Seniman Anti-Tank, Andrew Lumban Gaol, adalah pembuat logo Saksinada bergambar merpati warna merah. Gambar tangga nada ada di paruh burung itu. Merpati, menurut Andrew, menyimbolkan pembawa pesan perdamaian. Sedangkan tangga nada atau not melambangkan musikus. “Merpati yang membawa not itu membawa pesan kemanusiaan dan kebaikan, “ ucap Andrew.
Fitriani Dwi Kurniasih dari Dendang Kampungan mengatakan para seniman melibatkan AJI Yogyakarta dalam deklarasi karena jurnalis punya peran besar mendorong perubahan sosial. Itulah mengapa pers menjadi salah satu pilar demokrasi. AJI sebagai lembaga profesi jurnalis dinilai setia menyuarakan kepentingan publik. AJI juga konsisten menolak perilaku koruptif, yakni menolak amplop.”Kami merasakan punya perjuangan yang sama,” kata Fitriani.
Ketua AJI Yogyakarta Anang Zakaria mengatakan pers punya peran pendidikan, kontrol sosial, dan hiburan. Visi dan misi para seniman itu, menurut Anang cocok, dengan tugas utama pers. Semangat seniman yang berhimpun di Saksinada juga cocok dengan ide-ide AJI, yakni melawan kekuasaan dan kalangan yang anti-demokrasi.
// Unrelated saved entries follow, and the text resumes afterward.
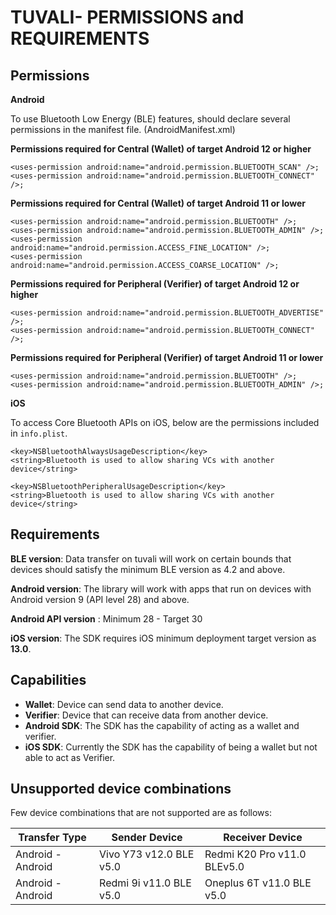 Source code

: # TUVALI- PERMISSIONS and REQUIREMENTS

## Permissions

**Android**

To use Bluetooth Low Energy (BLE) features, should declare several permissions in the manifest file. (AndroidManifest.xml)

**Permissions required for Central (Wallet) of target Android 12 or higher**

```
<uses-permission android:name="android.permission.BLUETOOTH_SCAN" />;
<uses-permission android:name="android.permission.BLUETOOTH_CONNECT" />;
```

**Permissions required for Central (Wallet) of target Android 11 or lower**

```
<uses-permission android:name="android.permission.BLUETOOTH" />;
<uses-permission android:name="android.permission.BLUETOOTH_ADMIN" />;
<uses-permission android:name="android.permission.ACCESS_FINE_LOCATION" />;
<uses-permission android:name="android.permission.ACCESS_COARSE_LOCATION" />;
```

**Permissions required for Peripheral (Verifier) of target Android 12 or higher**

```
<uses-permission android:name="android.permission.BLUETOOTH_ADVERTISE" />;
<uses-permission android:name="android.permission.BLUETOOTH_CONNECT" />;
```

**Permissions required for Peripheral (Verifier) of target Android 11 or lower**

```
<uses-permission android:name="android.permission.BLUETOOTH" />;
<uses-permission android:name="android.permission.BLUETOOTH_ADMIN" />;
```

**iOS**

To access Core Bluetooth APIs on iOS, below are the permissions included in `info.plist`.

```
<key>NSBluetoothAlwaysUsageDescription</key>
<string>Bluetooth is used to allow sharing VCs with another device</string>

<key>NSBluetoothPeripheralUsageDescription</key>
<string>Bluetooth is used to allow sharing VCs with another device</string>
```

## Requirements

**BLE version**:
Data transfer on tuvali will work on certain bounds that devices should satisfy the minimum BLE version as 4.2 and above.

**Android version**:
The library will work with apps that run on devices with Android version 9 (API level 28) and above.

**Android API version** : Minimum 28 - Target 30

**iOS version**:
The SDK requires iOS minimum deployment target version as **13.0**.

## Capabilities

* **Wallet**: Device can send data to another device.
* **Verifier**: Device that can receive data from another device.
* **Android SDK**: The SDK has the capability of acting as a wallet and verifier.
* **iOS SDK**: Currently the SDK has the capability of being a wallet but not able to act as Verifier.

## Unsupported device combinations 

Few device combinations that are not supported are as follows:

| **Transfer Type**     | **Sender Device**          | **Receiver Device**  |
| ----------------- | ----------------------- | --------------------------- |
| Android - Android | Vivo Y73 v12.0 BLE v5.0 | Redmi K20 Pro v11.0 BLEv5.0 |
| Android - Android | Redmi 9i v11.0 BLE v5.0 | Oneplus 6T v11.0 BLE v5.0   |
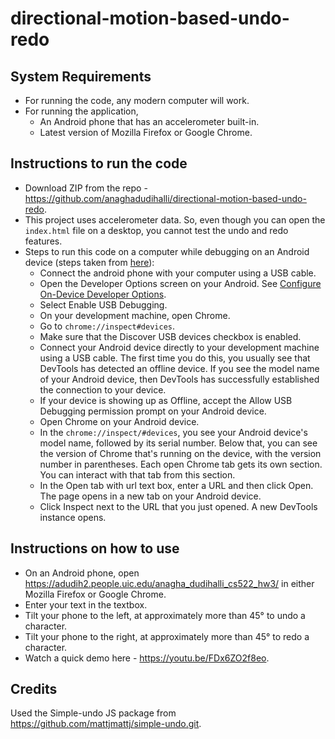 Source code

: # directional-motion-based-undo-redo

## System Requirements
- For running the code, any modern computer will work.
- For running the application,
    - An Android phone that has an accelerometer built-in.
    - Latest version of Mozilla Firefox or Google Chrome.

## Instructions to run the code
- Download ZIP from the repo - https://github.com/anaghadudihalli/directional-motion-based-undo-redo.
- This project uses accelerometer data. So, even though you can open the ```index.html``` file on a desktop, you cannot test the undo and redo features.
- Steps to run this code on a computer while debugging on an Android device (steps taken from [here](https://developers.google.com/web/tools/chrome-devtools/remote-debugging)):
    - Connect the android phone with your computer using a USB cable.
    - Open the Developer Options screen on your Android. See [Configure On-Device Developer Options](https://developer.android.com/studio/debug/dev-options).
    - Select Enable USB Debugging.
    - On your development machine, open Chrome.
    - Go to ```chrome://inspect#devices```.
    - Make sure that the Discover USB devices checkbox is enabled.
    - Connect your Android device directly to your development machine using a USB cable. The first time you do this, you usually see that DevTools has detected an offline device. If you see the model name of your Android device, then DevTools has successfully established the connection to your device.
    - If your device is showing up as Offline, accept the Allow USB Debugging permission prompt on your Android device.
    - Open Chrome on your Android device.
    - In the ```chrome://inspect/#devices```, you see your Android device's model name, followed by its serial number. Below that, you can see the version of Chrome that's running on the device, with the version number in parentheses. Each open Chrome tab gets its own section. You can interact with that tab from this section. 
    - In the Open tab with url text box, enter a URL and then click Open. The page opens in a new tab on your Android device.
    - Click Inspect next to the URL that you just opened. A new DevTools instance opens. 


## Instructions on how to use
- On an Android phone, open https://adudih2.people.uic.edu/anagha_dudihalli_cs522_hw3/ in either Mozilla Firefox or Google Chrome.
- Enter your text in the textbox.
- Tilt your phone to the left, at approximately more than 45° to undo a character.
- Tilt your phone to the right, at approximately more than 45° to redo a character.
- Watch a quick demo here - https://youtu.be/FDx6ZO2f8eo.

## Credits

Used the Simple-undo JS package from https://github.com/mattjmattj/simple-undo.git.
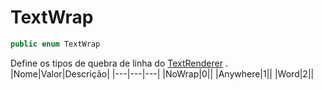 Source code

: # TextWrap
```csharp
public enum TextWrap
```
Define os tipos de quebra de linha do [TextRenderer](api/Claw/Modules/TextRenderer.md#TextRenderer) .<br />
|Nome|Valor|Descrição|
|---|---|---|
|NoWrap|0||
|Anywhere|1||
|Word|2||
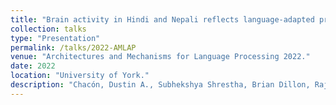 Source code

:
 ```yaml
---
title: "Brain activity in Hindi and Nepali reflects language-adapted processing strategies."
collection: talks
type: "Presentation"
permalink: /talks/2022-AMLAP
venue: "Architectures and Mechanisms for Language Processing 2022."
date: 2022
location: "University of York."
description: "Chacón, Dustin A., Subhekshya Shrestha, Brian Dillon, Rajesh Bhatt, Diogo Almeida, Alec Marantz."
---
```

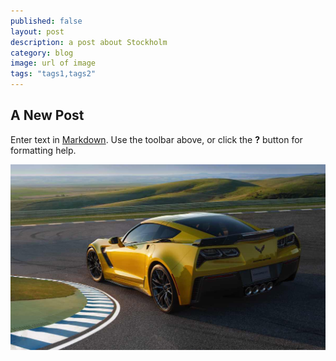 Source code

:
 ```yaml
---
published: false
layout: post
description: a post about Stockholm
category: blog
image: url of image
tags: "tags1,tags2"
---
```


## A New Post

Enter text in [Markdown](http://daringfireball.net/projects/markdown/). Use the toolbar above, or click the **?** button for formatting help.

![asdf](/_posts/blog/thumbyes-mattias-005.jpg)

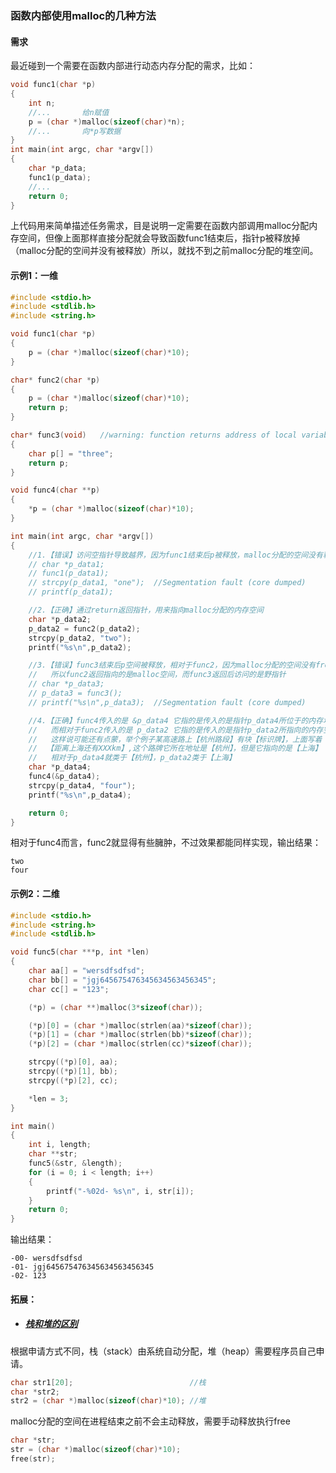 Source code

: ### 函数内部使用malloc的几种方法

#### 需求

最近碰到一个需要在函数内部进行动态内存分配的需求，比如：

```c
void func1(char *p)
{
    int n;
    //...		给n赋值
    p = (char *)malloc(sizeof(char)*n);
    //...		向*p写数据
}
int main(int argc, char *argv[])
{
    char *p_data;
    func1(p_data);
    //...
    return 0;
}
```

上代码用来简单描述任务需求，目是说明一定需要在函数内部调用malloc分配内存空间，但像上面那样直接分配就会导致函数func1结束后，指针p被释放掉（malloc分配的空间并没有被释放）所以，就找不到之前malloc分配的堆空间。

#### 示例1：一维

```c
#include <stdio.h>
#include <stdlib.h>
#include <string.h>

void func1(char *p)
{
    p = (char *)malloc(sizeof(char)*10);
}

char* func2(char *p)
{
    p = (char *)malloc(sizeof(char)*10);
    return p;
}

char* func3(void)   //warning: function returns address of local variable
{
    char p[] = "three";
    return p;
} 

void func4(char **p)
{
    *p = (char *)malloc(sizeof(char)*10);
}

int main(int argc, char *argv[])
{
    //1.【错误】访问空指针导致越界，因为func1结束后p被释放，malloc分配的空间没有释放
    // char *p_data1;
    // func1(p_data1);
    // strcpy(p_data1, "one");  //Segmentation fault (core dumped)
    // printf(p_data1);

    //2.【正确】通过return返回指针，用来指向malloc分配的内存空间
    char *p_data2;
    p_data2 = func2(p_data2);
    strcpy(p_data2, "two");
    printf("%s\n",p_data2);

    //3.【错误】func3结束后p空间被释放，相对于func2，因为malloc分配的空间没有free是不会释放掉的
    //   所以func2返回指向的是malloc空间，而func3返回后访问的是野指针
    // char *p_data3;
    // p_data3 = func3();
    // printf("%s\n",p_data3);  //Segmentation fault (core dumped)

    //4.【正确】func4传入的是 &p_data4 它指的是传入的是指针p_data4所位于的内存地址
	//   而相对于func2传入的是 p_data2 它指的是传入的是指针p_data2所指向的内存空间
	//   这样说可能还有点蒙，举个例子某高速路上【杭州路段】有块【标识牌】，上面写着
	//  【距离上海还有XXXkm】,这个路牌它所在地址是【杭州】，但是它指向的是【上海】
	//   相对于p_data4就类于【杭州】，p_data2类于【上海】
    char *p_data4;
    func4(&p_data4);
    strcpy(p_data4, "four");
    printf("%s\n",p_data4);

    return 0;
}
```

相对于func4而言，func2就显得有些臃肿，不过效果都能同样实现，输出结果：

```shell
two
four
```

#### 示例2：二维

```c
#include <stdio.h>
#include <string.h>
#include <stdlib.h>

void func5(char ***p, int *len)
{
    char aa[] = "wersdfsdfsd";
    char bb[] = "jgj645675476345634563456345";
    char cc[] = "123";

    (*p) = (char **)malloc(3*sizeof(char));

    (*p)[0] = (char *)malloc(strlen(aa)*sizeof(char));
    (*p)[1] = (char *)malloc(strlen(bb)*sizeof(char));
    (*p)[2] = (char *)malloc(strlen(cc)*sizeof(char));

    strcpy((*p)[0], aa);
    strcpy((*p)[1], bb);
    strcpy((*p)[2], cc);

    *len = 3;
}

int main()
{
    int i, length;
    char **str;
    func5(&str, &length);
    for (i = 0; i < length; i++)
    {
        printf("-%02d- %s\n", i, str[i]);
    }
    return 0;
}
```

输出结果：

```shell
-00- wersdfsdfsd
-01- jgj645675476345634563456345
-02- 123
```

#### 拓展：

- ##### [栈和堆的区别](https://blog.csdn.net/u012836896/article/details/89973820)

根据申请方式不同，栈（stack）由系统自动分配，堆（heap）需要程序员自己申请。 

```c
char str1[20];							//栈
char *str2;
str2 = (char *)malloc(sizeof(char)*10);	//堆
```

malloc分配的空间在进程结束之前不会主动释放，需要手动释放执行free

```c
char *str;
str = (char *)malloc(sizeof(char)*10);
free(str);
``` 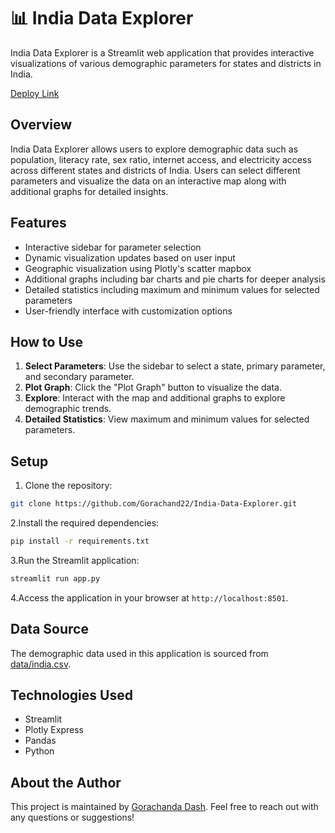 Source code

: # 📊 India Data Explorer

India Data Explorer is a Streamlit web application that provides interactive visualizations of various demographic parameters for states and districts in India.

[Deploy Link](https://india-data-explorer-ds9wspo7doe88dzgadsdyk.streamlit.app/)

## Overview

India Data Explorer allows users to explore demographic data such as population, literacy rate, sex ratio, internet access, and electricity access across different states and districts of India. Users can select different parameters and visualize the data on an interactive map along with additional graphs for detailed insights.

## Features

- Interactive sidebar for parameter selection
- Dynamic visualization updates based on user input
- Geographic visualization using Plotly's scatter mapbox
- Additional graphs including bar charts and pie charts for deeper analysis
- Detailed statistics including maximum and minimum values for selected parameters
- User-friendly interface with customization options

## How to Use

1. **Select Parameters**: Use the sidebar to select a state, primary parameter, and secondary parameter.
2. **Plot Graph**: Click the "Plot Graph" button to visualize the data.
3. **Explore**: Interact with the map and additional graphs to explore demographic trends.
4. **Detailed Statistics**: View maximum and minimum values for selected parameters.

## Setup

1. Clone the repository:

```bash
git clone https://github.com/Gorachand22/India-Data-Explorer.git
```

2.Install the required dependencies:

```bash
pip install -r requirements.txt
```

3.Run the Streamlit application:

```bash
streamlit run app.py
```

4.Access the application in your browser at `http://localhost:8501`.

## Data Source

The demographic data used in this application is sourced from [data/india.csv](data/india.csv).

## Technologies Used

- Streamlit
- Plotly Express
- Pandas
- Python

## About the Author

This project is maintained by [Gorachanda Dash](https://github.com/Gorachand22). Feel free to reach out with any questions or suggestions!
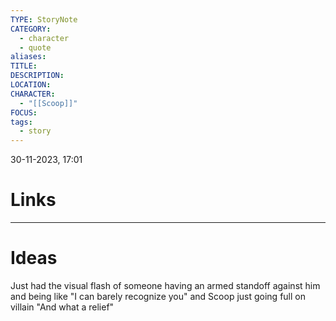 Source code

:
 ```yaml
---
TYPE: StoryNote
CATEGORY:
  - character
  - quote
aliases: 
TITLE: 
DESCRIPTION: 
LOCATION: 
CHARACTER:
  - "[[Scoop]]"
FOCUS: 
tags:
  - story
---
```


30-11-2023, 17:01



# Links



- - - 
# Ideas


Just had the visual flash of someone having an armed standoff against him and being like "I can barely recognize you" and Scoop just going full on villain "And what a relief"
AJI lahir ketika rezim Orde Baru, Soeharto, berkuasa. Waktu itu, tiga media, yakni Detik, Editor, dan Tempo, pada 21 Juni 1994, dibredel karena mengkritisi Soeharto. Perlawanan itu lalu mengkristal dalam pertemuan di Sirnagalih, Bogor, 7 Agustus 1994. Dari pertemuan itu, AJI lahir. “Mengawal demokrasi perlu dukungan dari publik secara luas,” tutur Anang.